Creia-me leitor(a), Cristo não vai nascer no próximo dia 25 de Dezembro. A sua mensagem de amor e misericórdia foi derrotada, não pelo ateísmo ou pelo anti clericalismo, foi derrotada por uma ideologia burguesa que encheu a terra de egoísmo e de subvalores como o lucro, o individualismo e a febre de consumo.

António EmidioQue espectáculo de paz e amor nos mostra esta sociedade onde uma industria publicitária, travestida de cristã, com o apoio de governantes, de homens poderosos economicamente e da macro estrutura da igreja, nos invade as nossas casas, o nosso local de trabalho, ruas e praças? Esta vertigem mercantil inunda-nos de tudo quanto é supérfluo. Faz-nos compradores compulsivos de qualquer porcaria que se publicite. Essa publicidade diz que o amor está numa água-de-colónia, e a liberdade numa comida do mc donald´s!…
Penso que nesta época a fé ainda se torna mais abstracta para a maioria dos crentes, afasta-se da devoção e aproxima-se do materialismo. O presépio já não representa Cristo nem a família, ambos foram derrotados pela mesma ideologia.

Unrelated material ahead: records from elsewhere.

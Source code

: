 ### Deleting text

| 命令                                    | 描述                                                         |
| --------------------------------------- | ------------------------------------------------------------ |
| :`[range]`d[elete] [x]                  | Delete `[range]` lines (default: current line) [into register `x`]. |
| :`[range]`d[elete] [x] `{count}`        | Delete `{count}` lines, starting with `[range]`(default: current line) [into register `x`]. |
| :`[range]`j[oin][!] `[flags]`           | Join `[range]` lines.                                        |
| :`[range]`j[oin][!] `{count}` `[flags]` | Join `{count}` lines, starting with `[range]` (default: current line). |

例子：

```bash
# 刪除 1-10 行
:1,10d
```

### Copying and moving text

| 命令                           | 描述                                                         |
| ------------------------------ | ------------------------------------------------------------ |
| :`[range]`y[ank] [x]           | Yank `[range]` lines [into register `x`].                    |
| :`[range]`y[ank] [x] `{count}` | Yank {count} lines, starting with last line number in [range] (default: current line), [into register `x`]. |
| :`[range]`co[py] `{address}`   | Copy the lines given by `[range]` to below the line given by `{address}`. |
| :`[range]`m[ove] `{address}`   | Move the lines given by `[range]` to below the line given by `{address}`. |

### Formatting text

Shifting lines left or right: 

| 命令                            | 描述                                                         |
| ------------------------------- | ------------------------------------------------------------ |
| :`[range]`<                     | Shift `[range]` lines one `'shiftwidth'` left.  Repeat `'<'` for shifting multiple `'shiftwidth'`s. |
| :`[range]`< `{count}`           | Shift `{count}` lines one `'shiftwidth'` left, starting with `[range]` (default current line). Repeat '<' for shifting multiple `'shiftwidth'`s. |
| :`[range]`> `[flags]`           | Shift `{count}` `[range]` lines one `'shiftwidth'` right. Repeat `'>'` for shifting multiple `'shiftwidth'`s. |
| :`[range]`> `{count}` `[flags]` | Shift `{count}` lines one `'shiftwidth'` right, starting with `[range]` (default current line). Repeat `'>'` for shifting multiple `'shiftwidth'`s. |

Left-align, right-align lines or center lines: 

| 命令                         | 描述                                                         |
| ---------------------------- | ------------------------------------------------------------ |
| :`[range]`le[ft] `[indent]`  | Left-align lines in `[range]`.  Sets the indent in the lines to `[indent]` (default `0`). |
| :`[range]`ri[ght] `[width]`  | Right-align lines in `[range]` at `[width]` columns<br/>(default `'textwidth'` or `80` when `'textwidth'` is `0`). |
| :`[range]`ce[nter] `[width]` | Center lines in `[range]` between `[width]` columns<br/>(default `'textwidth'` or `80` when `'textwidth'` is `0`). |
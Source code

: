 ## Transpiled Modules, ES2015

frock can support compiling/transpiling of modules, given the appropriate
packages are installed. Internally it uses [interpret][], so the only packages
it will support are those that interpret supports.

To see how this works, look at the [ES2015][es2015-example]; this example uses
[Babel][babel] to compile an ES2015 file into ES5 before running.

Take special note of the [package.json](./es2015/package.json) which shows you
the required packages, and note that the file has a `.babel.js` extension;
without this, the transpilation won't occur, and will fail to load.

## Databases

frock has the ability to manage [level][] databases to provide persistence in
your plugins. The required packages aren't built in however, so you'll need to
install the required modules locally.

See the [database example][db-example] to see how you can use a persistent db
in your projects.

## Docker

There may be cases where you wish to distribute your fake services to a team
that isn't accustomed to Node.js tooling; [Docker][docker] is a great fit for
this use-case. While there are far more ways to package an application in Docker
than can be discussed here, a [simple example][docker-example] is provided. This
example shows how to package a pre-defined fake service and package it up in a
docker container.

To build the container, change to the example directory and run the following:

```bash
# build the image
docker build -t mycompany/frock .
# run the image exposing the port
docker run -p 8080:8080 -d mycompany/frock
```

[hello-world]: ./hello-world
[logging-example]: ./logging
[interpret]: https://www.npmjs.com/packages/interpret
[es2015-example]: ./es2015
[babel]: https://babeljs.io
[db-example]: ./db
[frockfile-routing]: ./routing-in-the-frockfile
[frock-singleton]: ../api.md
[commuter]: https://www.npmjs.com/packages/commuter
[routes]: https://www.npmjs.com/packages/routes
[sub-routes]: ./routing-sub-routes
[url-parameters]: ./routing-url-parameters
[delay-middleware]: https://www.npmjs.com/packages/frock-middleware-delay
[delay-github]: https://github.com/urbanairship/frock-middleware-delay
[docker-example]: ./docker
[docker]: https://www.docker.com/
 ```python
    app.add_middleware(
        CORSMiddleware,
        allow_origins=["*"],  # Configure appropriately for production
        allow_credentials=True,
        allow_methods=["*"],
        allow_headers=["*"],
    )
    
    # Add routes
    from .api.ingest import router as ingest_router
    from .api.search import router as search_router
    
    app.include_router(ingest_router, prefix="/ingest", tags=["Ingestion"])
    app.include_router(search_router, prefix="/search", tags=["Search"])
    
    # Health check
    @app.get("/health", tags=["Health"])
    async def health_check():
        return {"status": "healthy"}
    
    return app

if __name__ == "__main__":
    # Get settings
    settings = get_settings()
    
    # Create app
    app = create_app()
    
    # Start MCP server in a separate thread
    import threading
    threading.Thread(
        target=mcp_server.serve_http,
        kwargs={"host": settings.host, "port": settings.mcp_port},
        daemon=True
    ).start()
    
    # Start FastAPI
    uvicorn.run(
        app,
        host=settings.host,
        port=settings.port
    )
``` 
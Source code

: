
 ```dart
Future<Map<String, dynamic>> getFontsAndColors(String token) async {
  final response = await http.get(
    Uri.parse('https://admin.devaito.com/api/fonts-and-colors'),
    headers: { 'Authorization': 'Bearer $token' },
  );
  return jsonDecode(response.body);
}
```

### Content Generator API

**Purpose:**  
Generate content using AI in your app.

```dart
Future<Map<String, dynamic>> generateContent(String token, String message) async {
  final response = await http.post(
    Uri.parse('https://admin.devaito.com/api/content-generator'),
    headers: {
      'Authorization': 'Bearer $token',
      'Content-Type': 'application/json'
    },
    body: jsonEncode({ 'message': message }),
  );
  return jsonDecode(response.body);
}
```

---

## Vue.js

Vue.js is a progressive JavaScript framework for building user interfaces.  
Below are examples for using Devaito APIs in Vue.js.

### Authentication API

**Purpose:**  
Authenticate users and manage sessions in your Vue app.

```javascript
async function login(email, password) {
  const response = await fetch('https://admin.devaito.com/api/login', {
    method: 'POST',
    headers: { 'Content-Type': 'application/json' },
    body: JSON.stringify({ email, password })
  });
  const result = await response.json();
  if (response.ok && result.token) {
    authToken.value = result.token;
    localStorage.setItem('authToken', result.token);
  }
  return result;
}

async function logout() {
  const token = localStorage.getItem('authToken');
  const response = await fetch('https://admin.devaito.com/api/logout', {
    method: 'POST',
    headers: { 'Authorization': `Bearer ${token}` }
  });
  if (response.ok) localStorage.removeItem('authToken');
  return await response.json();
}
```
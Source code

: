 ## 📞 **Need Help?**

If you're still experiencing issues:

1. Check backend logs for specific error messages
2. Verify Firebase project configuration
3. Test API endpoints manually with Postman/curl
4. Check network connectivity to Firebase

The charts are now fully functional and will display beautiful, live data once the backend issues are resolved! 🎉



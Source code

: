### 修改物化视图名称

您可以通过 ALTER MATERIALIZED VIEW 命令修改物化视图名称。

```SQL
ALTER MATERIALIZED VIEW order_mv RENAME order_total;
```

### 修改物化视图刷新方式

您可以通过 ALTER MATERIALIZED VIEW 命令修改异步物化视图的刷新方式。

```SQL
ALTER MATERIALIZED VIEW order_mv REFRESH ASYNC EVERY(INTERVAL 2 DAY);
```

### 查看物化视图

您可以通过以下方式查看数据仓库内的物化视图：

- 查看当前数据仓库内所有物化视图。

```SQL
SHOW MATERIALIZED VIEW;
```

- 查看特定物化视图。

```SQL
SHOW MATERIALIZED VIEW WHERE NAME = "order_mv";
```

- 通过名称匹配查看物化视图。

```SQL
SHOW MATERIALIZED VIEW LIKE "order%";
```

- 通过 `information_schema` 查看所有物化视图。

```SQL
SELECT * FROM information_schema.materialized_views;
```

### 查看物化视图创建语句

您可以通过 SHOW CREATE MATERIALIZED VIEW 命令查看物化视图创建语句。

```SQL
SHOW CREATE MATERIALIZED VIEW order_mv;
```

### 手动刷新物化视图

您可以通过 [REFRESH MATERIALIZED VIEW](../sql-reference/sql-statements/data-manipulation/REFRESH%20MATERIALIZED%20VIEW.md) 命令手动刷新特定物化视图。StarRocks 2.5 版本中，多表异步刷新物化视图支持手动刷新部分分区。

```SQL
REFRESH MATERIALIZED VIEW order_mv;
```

Vou terminar com um conto de Natal:
Alguém na Praça de S. Pedro, em Roma, perguntou a um guarda suíço se tinha ali tinha visto Cristo, o guarda sorriu e disse que não. O mesmo «alguém», numa cidade de um país da América Latina, e num paupérrimo bairro de lata, fez a mesma pergunta a um missionário que ajudava aqueles párias da terra. A resposta foi que sim. E mais – «está além» – apontou para uma criança nua e com o ventre inchado pela fome.
Paulo Leitão, Zé Carlos, leitores, amigos e colaboradores do Capeia Arraiana, um bom Natal Espiritual.